The big fire that destroyed the 10-story bond house with its approximately 17,000 barrels of ripened or near-ripened whiskey in March, 1911, was a real blow to the McHenry operation. The building cost about $50,000 to build and was considered fireproof. Although much of the plant was saved and production was maintained, even good rye whiskey right out of the distillery must be aged and during that aging process valuable money gets frittered away. Sixteen months after the bond-house fire, in September, 1912, rumors of insolvency of the McHenry business empire began circulating. The congressman attended the Democratic Convention that nominated Woodrow Wilson, the last public function he attended. When he returned to Benton and his home on the hill, friends said he "looked terrible" and for the first time residents realized that John G. was seriously ill.

John G. later entered a sanitarium in New York State, recovered enough to go to Atlantic City, then to the Mercy Hospital in Philadelphia and then he came Back Home to Benton, PA to die. The bank he founded was forced to appoint a receiver for the distilling company. The Pioneer Farms toppled. On the night of the foreclosure of Pioneer Farms, John G., then 46, passed away. He was laid to rest at the Benton cemetery in an impressive ceremony attended by a huge number of people. A beloved friend had departed. Congressional colleagues and local residents, the rich and the poor, gathered in shock and silence at his passing.

The business of the House of Representatives was suspended February 16, 1913, in order for members to pay tribute to the memory of the Hon. John Geiser McHenry. On February 27, 1913, Mr. Gregg of Pennsylvania, said of John Geiser McHenry, "he was a gentleman. He was kind and considerate. He was at all times modest and retiring, yet he remembered the dignity of his position in life. He belonged to that old-fashioned, honest class of gentlemen that is fast disappearing. The world needs more of them--the ones who meet one with the glad handclasp and the cheery good morning. Such as John McHenry. Long will he live in the memory of his associates, and longer will he live in the thoughts and lives and hearts of his constituency. What more can I say than that--His life was gentle, and the elements So mix'd in him, that Nature might stand up And say to all the world, "This was a man."

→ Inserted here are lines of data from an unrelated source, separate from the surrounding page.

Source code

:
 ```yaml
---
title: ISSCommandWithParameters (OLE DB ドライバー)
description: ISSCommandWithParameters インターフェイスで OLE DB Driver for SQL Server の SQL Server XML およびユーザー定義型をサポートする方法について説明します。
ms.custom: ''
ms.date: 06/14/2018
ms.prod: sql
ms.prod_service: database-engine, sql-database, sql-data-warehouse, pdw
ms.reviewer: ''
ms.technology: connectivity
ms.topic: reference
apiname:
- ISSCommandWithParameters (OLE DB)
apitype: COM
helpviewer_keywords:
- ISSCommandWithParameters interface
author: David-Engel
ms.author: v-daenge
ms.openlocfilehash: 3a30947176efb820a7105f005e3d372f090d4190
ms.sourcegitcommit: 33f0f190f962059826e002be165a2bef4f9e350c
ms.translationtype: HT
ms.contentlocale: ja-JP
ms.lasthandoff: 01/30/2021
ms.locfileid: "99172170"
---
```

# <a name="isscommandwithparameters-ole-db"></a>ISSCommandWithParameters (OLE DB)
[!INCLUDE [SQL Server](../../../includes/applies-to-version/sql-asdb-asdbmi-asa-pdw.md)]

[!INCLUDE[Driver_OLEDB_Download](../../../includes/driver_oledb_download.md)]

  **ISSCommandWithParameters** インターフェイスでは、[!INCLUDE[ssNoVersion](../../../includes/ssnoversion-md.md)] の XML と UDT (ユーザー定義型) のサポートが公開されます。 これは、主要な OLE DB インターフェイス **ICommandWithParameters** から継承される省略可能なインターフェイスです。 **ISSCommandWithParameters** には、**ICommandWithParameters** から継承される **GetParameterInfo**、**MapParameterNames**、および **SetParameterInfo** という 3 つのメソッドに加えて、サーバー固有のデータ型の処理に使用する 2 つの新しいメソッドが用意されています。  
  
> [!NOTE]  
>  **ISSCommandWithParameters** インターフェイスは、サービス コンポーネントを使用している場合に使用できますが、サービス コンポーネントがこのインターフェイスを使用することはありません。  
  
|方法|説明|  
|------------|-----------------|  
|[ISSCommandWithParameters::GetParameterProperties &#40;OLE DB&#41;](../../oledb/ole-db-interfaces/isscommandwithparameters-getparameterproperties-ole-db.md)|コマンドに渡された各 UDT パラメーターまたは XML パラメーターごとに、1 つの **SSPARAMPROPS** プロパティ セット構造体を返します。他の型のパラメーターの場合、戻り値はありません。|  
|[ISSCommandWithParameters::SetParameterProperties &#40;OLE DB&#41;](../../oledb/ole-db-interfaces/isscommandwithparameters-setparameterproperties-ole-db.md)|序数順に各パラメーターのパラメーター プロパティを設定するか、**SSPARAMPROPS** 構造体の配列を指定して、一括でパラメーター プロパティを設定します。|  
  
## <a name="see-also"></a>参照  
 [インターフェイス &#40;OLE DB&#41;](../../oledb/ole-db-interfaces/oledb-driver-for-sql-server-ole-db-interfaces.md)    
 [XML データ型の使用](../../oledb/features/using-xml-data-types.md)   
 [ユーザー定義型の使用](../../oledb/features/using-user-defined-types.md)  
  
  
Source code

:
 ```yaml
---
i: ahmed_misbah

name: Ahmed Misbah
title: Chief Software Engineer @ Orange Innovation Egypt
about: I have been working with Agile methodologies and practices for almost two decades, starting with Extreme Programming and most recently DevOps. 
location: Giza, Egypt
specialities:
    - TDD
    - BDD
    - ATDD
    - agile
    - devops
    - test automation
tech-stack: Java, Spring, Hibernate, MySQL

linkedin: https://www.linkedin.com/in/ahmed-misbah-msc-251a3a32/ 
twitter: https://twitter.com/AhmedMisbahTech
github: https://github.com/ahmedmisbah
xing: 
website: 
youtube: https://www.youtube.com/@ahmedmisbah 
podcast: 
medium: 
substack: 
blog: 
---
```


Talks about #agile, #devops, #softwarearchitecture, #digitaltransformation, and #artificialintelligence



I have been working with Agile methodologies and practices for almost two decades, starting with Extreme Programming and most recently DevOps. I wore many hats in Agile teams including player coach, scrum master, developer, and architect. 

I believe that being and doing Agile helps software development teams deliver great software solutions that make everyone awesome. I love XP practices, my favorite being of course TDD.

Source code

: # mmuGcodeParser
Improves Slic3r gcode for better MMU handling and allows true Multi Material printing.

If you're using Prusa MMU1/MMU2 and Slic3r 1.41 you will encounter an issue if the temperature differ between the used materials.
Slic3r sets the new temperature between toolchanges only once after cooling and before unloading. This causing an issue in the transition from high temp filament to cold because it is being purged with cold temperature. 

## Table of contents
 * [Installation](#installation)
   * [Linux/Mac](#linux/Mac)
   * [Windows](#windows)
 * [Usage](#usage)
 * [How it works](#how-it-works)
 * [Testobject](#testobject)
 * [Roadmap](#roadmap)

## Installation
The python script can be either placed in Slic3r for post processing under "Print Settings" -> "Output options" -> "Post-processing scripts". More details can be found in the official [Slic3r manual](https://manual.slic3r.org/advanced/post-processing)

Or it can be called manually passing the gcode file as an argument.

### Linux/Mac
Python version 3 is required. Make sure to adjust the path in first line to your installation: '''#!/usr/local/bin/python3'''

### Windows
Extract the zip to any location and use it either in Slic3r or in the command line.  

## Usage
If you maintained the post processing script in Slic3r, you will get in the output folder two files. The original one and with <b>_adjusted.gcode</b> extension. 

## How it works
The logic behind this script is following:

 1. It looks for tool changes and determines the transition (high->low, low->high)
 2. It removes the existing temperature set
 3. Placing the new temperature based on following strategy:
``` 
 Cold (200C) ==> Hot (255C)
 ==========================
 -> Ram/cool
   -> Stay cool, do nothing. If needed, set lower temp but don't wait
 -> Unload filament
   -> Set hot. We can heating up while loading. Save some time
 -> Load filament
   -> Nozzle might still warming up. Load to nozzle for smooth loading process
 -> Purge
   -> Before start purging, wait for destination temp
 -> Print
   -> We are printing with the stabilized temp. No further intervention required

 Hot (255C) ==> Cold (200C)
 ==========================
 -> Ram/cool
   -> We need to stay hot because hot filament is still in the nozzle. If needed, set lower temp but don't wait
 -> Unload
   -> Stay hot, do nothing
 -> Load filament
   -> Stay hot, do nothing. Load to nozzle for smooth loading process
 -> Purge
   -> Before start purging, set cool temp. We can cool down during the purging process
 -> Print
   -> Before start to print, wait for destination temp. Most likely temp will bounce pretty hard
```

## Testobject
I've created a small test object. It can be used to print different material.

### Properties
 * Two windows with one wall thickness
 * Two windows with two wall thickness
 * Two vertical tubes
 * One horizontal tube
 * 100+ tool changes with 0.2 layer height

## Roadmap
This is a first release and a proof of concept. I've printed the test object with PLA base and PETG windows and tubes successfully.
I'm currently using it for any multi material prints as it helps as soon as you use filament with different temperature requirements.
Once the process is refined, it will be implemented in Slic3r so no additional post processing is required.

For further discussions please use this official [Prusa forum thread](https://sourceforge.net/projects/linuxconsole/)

Following that speech, the House adjourned until February 17, 1913 at 12 o'clock noon. The Senate of the United States passed a resolution (S. Res. 483) that, as a mark of respect to the memory of his death, suspended the order of business of the United States Senate.

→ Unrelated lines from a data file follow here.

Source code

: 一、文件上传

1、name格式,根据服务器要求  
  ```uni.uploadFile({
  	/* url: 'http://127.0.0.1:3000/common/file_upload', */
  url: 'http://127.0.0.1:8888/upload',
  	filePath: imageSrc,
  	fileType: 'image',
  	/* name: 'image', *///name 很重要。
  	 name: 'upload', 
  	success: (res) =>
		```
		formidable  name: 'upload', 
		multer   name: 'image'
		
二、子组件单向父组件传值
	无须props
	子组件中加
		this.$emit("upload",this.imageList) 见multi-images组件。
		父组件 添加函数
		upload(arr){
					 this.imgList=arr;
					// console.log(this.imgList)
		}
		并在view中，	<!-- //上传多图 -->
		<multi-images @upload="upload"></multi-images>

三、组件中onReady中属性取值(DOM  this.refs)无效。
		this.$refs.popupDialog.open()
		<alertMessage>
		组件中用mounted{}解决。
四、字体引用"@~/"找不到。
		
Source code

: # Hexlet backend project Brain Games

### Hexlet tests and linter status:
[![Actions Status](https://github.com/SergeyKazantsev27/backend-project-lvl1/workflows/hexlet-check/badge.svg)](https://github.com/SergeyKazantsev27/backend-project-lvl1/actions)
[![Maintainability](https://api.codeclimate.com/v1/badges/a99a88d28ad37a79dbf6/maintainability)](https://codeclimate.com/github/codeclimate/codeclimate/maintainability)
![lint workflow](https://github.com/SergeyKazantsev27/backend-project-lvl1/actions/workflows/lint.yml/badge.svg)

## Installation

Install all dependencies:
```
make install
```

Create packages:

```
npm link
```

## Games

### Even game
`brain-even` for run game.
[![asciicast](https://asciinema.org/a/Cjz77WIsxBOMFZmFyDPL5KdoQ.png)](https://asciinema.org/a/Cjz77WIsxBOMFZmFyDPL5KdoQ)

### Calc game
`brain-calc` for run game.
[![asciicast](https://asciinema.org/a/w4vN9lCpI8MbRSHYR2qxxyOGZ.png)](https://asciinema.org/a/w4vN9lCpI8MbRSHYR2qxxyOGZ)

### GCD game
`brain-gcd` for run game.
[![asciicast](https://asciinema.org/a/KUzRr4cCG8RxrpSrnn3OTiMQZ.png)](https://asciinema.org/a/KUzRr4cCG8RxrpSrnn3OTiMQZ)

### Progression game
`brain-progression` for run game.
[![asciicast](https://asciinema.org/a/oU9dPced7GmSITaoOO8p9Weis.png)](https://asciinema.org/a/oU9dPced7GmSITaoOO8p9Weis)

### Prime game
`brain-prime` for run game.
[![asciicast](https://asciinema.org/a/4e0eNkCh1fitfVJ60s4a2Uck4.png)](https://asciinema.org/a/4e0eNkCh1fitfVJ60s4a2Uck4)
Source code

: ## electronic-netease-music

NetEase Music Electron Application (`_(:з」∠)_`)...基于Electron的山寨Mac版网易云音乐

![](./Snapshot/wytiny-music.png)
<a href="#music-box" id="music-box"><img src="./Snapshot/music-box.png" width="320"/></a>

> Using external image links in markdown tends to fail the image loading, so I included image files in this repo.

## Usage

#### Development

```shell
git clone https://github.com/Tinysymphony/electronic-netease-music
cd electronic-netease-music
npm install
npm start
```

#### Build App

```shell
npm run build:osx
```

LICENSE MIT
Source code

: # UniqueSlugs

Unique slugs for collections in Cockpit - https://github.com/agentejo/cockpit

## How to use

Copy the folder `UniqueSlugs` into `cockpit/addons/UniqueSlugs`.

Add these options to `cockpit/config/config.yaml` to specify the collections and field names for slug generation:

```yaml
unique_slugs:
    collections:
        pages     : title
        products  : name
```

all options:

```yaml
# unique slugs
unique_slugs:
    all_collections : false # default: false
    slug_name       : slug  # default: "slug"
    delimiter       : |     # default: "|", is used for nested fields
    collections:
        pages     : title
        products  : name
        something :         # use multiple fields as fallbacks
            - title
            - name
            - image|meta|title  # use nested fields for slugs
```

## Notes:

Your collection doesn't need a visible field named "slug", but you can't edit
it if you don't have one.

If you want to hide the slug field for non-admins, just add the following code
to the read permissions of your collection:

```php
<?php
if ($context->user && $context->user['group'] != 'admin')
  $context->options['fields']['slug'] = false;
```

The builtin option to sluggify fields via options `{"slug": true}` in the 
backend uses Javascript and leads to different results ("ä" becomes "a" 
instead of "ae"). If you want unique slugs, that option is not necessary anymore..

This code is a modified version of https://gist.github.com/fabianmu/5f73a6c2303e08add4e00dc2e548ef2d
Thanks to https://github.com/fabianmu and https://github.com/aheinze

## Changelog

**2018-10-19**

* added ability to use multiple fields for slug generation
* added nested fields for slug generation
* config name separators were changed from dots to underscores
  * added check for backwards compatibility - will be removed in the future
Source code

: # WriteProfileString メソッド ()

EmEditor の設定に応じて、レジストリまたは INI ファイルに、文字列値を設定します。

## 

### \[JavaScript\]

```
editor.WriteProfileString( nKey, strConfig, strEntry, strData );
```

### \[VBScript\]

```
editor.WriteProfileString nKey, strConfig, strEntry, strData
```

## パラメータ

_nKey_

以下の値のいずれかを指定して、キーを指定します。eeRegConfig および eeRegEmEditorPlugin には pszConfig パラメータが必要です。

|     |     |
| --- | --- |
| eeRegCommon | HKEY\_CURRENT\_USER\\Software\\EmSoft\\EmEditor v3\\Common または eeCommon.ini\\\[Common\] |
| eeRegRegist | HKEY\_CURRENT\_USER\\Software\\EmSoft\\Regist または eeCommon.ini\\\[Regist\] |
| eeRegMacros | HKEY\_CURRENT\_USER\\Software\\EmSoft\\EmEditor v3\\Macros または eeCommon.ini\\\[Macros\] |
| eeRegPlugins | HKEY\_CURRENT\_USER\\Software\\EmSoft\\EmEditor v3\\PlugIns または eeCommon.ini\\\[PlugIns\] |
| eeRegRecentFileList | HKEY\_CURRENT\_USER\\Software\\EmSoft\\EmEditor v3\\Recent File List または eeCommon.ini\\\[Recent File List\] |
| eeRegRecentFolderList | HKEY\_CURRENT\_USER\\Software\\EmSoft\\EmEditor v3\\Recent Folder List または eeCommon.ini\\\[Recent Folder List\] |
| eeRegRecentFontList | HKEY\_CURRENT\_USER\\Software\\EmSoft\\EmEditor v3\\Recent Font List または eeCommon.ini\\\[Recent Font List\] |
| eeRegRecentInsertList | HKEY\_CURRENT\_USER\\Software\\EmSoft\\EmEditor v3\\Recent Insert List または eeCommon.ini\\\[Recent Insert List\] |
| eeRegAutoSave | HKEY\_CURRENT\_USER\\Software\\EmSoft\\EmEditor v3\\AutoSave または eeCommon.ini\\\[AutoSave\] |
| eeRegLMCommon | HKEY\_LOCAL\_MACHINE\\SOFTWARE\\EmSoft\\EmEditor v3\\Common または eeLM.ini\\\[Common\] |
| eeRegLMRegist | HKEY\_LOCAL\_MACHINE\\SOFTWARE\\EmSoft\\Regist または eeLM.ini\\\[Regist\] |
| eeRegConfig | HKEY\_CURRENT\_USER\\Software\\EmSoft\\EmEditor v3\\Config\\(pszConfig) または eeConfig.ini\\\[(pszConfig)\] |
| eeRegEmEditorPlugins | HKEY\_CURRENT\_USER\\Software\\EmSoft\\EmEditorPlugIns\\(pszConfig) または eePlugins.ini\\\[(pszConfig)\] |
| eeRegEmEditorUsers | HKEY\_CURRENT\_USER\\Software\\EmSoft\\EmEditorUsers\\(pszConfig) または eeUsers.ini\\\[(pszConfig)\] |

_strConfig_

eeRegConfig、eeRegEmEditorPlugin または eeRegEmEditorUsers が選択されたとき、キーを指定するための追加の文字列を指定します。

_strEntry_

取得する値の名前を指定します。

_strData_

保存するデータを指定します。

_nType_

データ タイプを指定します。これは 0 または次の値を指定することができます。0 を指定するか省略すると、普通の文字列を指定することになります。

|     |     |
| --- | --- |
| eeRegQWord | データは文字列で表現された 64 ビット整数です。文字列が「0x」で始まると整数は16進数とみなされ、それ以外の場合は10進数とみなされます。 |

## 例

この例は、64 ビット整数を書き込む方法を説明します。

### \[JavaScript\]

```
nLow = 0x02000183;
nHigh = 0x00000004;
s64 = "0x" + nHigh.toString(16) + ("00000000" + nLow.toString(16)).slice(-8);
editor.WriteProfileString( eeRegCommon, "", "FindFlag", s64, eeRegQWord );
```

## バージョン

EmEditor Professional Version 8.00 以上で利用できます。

The distillery had gone into receivership shortly before John G.'s death, and closed in 1913. One by one, local businesses defaulted payment, including Hummer and Yorks Lumber Company in Elk Grove and the Benton Electric Light Heat and Power Company. The affairs of the man and the company became a hopeless jumble, with everything turning into a financial nightmare.

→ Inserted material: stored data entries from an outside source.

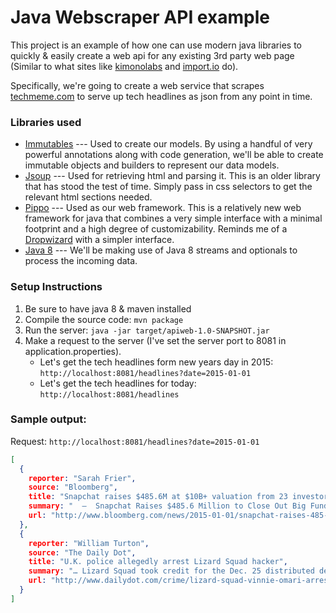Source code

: # Java Webscraper API example

This project is an example of how one can use modern java libraries to quickly & easily create a web api for any existing 3rd party web page (Similar to what sites like [kimonolabs](https://www.kimonolabs.com) and [import.io](https://www.import.io/) do).

Specifically, we're going to create a web service that scrapes [techmeme.com](https://www.techmeme.com) to serve up tech headlines as json from any point in time. 

### Libraries used

* [Immutables](http://immutables.github.io/) --- Used to create our models. By using a handful of very powerful annotations along with code generation, we'll be able to create immutable objects and builders to represent our data models.
* [Jsoup](https://github.com/jhy/jsoup/) --- Used for retrieving html and parsing it. This is an older library that has stood the test of time. Simply pass in css selectors to get the relevant html sections needed.
* [Pippo](http://www.pippo.ro/) --- Used as our web framework. This is a relatively new web framework for java that combines a very simple interface with a minimal footprint and a high degree of customizability. Reminds me of a [Dropwizard](http://www.dropwizard.io/0.9.2/docs/) with a simpler interface.
* [Java 8](http://www.oracle.com/technetwork/java/javase/overview/java8-2100321.html) --- We'll be making use of Java 8 streams and optionals to process the incoming data. 

### Setup Instructions

1. Be sure to have java 8 & maven installed
2. Compile the source code: ```mvn package```
3. Run the server: ```java -jar target/apiweb-1.0-SNAPSHOT.jar```
4. Make a request to the server (I've set the server port to 8081 in application.properties). 
    * Let's get the tech headlines form new years day in 2015: ```http://localhost:8081/headlines?date=2015-01-01```
    * Let's get the tech headlines for today: ```http://localhost:8081/headlines```
    
### Sample output:

Request: ```http://localhost:8081/headlines?date=2015-01-01```

```json
[
  {
    reporter: "Sarah Frier",
    source: "Bloomberg",
    title: "Snapchat raises $485.6M at $10B+ valuation from 23 investors",
    summary: "  —  Snapchat Raises $485.6 Million to Close Out Big Fundraising Year  —  Snapchat Inc., among a pack of elite technology startups that has attained a valuation of $10 billion or more, capped the year with a filing that disclosed it raised $485.6 million.",
    url: "http://www.bloomberg.com/news/2015-01-01/snapchat-raises-485-6-million-to-close-out-big-fundraising-year.html"
  },
  {
    reporter: "William Turton",
    source: "The Daily Dot",
    title: "U.K. police allegedly arrest Lizard Squad hacker",
    summary: "… Lizard Squad took credit for the Dec. 25 distributed denial-of-service (DDoS) attacks against the PlayStation Network and Xbox Live.  DDoS attacks overwhelm a network with too much traffic, leaving targeted networks inaccessible for legitimate users.",
    url: "http://www.dailydot.com/crime/lizard-squad-vinnie-omari-arrested/"
  }
]
```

John McHenry, Jr. and his bride Naoma Hess. He graduated from the George Washington University law School in 1924.
McHenry tombstone in the beautiful Benton cemetery. The tombstone of John G. McHenry is to your left; the tombstone of his wife,Mary, is to your right.
Tombstone, Mary McHenry
Tombstone, John G. McHenry
Tombstone, John and Naoma Hess McHenry

In 1962, John Paden, 84, narrowly escaped death in a fire of the century and a half old boiler house of the Benton Distillery. Paden operated a museum and lived in the building at the time. After the fire, only the stone walls of the building remained. Fire destroyed the building.

This is an example of the type of McHenry Shot Glass that is currently for sale. A typical price for a glass of this type is $85.

This McHenry bottle is shown as an example of the type of collector bottle that is very popular. It sold on eBay for $521.02 January 16, 2003.

The bottle is marked Rohr McHenry & Son.